_PROBLEM TO WORK ON_
One number is all that is asked for: the number of lines below that hold the string "linewidth".

═══

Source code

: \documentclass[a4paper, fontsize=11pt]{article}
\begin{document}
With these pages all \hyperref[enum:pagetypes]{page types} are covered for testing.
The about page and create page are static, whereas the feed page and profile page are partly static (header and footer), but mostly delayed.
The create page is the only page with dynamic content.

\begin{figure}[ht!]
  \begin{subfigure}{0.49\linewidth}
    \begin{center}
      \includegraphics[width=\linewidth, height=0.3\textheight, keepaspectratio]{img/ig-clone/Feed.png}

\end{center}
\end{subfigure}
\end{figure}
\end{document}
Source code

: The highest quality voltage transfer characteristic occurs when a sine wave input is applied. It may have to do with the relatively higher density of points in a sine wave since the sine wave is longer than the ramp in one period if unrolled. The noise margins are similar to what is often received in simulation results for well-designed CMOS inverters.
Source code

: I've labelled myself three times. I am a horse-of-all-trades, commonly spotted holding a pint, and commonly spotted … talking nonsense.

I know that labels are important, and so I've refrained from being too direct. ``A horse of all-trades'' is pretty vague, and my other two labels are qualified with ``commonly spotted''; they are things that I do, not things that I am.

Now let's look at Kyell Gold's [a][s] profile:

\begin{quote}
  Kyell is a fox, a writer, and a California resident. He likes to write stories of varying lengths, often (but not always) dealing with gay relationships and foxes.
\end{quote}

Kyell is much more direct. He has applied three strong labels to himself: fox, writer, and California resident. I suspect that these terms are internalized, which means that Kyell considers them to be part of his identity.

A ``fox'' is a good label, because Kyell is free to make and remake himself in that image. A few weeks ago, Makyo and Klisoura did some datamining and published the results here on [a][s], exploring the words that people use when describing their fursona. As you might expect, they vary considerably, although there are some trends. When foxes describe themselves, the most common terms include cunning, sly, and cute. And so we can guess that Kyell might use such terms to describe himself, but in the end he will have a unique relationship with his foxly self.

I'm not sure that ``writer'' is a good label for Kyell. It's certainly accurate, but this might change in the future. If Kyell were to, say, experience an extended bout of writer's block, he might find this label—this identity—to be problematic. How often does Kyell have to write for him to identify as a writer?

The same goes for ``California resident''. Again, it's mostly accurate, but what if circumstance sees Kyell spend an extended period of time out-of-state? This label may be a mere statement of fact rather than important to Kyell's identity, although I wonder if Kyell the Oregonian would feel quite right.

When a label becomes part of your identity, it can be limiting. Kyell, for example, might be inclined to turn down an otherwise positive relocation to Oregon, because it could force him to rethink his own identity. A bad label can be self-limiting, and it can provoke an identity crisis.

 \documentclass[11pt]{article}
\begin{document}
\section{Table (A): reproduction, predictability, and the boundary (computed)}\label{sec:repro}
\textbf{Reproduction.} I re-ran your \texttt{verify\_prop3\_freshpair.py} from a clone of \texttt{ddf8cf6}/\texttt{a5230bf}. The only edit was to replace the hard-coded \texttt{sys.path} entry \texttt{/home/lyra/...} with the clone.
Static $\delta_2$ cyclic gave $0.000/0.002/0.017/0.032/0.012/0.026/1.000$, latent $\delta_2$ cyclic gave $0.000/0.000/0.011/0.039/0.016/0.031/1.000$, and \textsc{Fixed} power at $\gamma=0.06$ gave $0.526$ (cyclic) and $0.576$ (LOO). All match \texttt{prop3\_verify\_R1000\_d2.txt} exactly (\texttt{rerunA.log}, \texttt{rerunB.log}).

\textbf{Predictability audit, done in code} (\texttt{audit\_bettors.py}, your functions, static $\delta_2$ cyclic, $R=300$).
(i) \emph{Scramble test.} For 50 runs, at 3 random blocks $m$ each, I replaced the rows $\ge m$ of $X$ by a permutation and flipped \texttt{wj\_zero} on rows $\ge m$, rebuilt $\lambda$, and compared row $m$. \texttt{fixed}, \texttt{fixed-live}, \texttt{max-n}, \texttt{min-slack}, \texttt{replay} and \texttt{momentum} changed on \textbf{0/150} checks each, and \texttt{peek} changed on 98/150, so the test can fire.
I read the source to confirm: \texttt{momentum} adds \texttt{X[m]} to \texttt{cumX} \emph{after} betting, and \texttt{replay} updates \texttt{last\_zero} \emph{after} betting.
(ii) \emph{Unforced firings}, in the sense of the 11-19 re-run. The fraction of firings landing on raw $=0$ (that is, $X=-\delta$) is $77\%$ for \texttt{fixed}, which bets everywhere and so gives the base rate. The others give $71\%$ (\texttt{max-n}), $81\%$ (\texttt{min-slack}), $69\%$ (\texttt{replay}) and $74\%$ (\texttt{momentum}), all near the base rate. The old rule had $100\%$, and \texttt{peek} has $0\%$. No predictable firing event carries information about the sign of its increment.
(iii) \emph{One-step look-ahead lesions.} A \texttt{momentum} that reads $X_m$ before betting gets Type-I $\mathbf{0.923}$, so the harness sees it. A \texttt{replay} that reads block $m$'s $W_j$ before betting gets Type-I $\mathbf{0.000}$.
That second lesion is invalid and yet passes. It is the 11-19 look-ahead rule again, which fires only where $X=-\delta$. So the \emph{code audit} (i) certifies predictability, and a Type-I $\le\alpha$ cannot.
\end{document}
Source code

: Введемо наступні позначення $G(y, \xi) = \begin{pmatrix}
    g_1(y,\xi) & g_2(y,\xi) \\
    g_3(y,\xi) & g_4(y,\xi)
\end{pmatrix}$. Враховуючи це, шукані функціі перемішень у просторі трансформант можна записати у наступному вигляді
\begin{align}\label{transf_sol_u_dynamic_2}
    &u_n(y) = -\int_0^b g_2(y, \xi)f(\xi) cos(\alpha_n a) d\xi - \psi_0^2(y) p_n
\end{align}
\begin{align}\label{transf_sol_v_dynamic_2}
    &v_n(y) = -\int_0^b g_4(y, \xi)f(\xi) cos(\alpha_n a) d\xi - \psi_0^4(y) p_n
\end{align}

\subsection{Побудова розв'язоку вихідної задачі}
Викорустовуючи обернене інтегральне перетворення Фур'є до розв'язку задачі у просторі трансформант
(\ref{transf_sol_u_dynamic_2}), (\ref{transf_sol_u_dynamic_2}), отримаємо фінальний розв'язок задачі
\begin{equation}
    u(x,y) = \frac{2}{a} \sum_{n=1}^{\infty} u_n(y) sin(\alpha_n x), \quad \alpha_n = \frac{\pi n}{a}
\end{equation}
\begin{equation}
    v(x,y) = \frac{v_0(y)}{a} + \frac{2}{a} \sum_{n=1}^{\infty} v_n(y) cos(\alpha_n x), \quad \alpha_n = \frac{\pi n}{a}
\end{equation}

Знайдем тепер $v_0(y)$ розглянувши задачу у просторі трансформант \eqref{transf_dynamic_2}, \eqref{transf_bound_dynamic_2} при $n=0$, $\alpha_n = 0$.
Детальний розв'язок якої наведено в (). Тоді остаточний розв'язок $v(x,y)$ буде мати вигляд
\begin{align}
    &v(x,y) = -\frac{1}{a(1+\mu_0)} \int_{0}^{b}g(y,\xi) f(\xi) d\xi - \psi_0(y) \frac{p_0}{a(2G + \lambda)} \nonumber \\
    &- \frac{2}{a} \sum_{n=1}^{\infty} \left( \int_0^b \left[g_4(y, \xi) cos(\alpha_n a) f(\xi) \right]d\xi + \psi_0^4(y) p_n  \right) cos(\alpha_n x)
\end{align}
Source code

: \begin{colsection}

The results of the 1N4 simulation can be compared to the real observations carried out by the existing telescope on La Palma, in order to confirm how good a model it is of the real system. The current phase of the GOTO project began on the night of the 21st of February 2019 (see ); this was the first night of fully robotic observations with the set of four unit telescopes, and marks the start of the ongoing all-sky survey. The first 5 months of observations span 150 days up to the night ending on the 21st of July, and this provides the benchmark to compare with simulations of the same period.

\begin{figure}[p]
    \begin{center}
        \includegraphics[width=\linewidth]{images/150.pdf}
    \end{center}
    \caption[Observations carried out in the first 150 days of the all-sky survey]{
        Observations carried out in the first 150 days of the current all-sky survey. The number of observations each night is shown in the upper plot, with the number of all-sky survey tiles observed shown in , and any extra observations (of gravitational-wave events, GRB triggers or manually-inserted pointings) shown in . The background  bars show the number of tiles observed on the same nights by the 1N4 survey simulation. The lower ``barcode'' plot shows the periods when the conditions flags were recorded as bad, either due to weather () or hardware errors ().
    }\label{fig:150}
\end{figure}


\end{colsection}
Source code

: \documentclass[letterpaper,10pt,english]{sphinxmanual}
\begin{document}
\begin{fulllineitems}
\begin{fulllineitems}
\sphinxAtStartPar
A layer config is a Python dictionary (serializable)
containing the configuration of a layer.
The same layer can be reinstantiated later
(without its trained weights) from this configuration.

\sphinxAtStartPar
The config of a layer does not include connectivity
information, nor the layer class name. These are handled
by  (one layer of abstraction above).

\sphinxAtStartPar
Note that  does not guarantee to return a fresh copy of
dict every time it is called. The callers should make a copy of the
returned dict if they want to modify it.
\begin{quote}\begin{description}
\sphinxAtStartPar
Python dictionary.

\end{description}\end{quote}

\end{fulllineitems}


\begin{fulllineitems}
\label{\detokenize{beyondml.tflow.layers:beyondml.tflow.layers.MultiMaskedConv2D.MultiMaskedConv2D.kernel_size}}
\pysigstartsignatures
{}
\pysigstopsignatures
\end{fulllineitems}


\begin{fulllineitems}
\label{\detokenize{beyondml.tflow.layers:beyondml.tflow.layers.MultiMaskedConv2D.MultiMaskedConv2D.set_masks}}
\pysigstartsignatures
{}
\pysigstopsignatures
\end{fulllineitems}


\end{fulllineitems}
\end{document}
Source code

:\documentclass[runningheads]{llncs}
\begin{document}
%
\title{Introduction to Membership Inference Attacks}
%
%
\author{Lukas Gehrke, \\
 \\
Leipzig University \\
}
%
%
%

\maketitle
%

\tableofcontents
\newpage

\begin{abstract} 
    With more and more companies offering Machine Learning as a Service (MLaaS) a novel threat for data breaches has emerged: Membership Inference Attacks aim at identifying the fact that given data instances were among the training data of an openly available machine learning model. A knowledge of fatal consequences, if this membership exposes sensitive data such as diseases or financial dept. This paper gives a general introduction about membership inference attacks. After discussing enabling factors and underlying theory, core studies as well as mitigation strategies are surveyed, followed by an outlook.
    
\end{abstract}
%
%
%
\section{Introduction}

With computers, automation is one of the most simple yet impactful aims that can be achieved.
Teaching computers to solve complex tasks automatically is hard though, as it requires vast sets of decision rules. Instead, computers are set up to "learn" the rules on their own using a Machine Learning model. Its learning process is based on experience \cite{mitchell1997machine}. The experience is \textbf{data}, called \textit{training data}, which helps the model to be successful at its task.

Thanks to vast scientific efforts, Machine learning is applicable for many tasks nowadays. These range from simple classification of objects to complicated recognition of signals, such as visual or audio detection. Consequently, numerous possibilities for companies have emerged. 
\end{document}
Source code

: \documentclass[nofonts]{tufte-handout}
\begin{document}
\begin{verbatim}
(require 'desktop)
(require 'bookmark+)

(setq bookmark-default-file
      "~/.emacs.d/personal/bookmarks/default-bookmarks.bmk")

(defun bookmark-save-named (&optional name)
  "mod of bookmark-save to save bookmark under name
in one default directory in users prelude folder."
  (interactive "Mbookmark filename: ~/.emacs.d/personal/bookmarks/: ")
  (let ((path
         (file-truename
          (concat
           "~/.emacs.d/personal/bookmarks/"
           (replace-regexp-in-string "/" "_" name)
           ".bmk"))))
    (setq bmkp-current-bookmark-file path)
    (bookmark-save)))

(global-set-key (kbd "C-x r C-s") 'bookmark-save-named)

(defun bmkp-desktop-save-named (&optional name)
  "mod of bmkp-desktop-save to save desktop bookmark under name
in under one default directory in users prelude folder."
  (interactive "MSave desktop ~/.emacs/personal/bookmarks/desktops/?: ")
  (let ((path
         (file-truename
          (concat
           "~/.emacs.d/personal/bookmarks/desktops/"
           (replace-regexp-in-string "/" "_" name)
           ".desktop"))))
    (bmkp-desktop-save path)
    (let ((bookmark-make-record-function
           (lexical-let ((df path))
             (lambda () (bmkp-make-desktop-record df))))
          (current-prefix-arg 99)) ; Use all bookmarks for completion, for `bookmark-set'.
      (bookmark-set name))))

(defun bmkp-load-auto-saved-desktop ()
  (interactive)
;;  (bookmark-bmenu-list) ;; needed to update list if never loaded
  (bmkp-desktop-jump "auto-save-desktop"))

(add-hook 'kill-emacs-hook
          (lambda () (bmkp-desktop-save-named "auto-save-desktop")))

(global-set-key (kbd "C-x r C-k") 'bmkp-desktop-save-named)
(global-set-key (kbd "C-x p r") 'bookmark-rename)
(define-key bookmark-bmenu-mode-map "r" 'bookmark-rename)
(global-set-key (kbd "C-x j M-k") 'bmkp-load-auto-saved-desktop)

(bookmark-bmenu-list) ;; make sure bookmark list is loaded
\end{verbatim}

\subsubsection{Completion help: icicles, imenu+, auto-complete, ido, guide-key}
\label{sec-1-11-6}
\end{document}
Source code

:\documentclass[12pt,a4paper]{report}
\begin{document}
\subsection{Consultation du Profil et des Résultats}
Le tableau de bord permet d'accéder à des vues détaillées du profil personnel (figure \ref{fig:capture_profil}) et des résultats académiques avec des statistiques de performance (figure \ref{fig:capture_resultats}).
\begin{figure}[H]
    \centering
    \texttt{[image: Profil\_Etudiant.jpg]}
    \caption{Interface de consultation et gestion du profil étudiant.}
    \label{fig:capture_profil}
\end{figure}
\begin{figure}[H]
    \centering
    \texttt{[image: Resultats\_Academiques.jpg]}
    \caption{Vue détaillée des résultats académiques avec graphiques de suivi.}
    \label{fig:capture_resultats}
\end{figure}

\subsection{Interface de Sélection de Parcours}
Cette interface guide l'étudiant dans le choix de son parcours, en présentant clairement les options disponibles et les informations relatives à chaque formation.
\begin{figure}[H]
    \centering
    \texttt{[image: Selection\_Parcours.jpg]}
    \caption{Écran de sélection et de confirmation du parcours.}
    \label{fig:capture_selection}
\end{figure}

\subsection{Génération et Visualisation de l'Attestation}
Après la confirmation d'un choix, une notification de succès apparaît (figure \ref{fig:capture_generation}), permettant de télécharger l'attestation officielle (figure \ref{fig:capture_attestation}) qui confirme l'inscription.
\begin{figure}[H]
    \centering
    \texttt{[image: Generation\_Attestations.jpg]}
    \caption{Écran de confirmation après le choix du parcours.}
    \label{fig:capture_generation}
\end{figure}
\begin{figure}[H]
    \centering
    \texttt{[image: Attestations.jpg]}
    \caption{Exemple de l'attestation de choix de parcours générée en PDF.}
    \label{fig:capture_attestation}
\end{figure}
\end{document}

═══

_YOUR SOLUTION_
3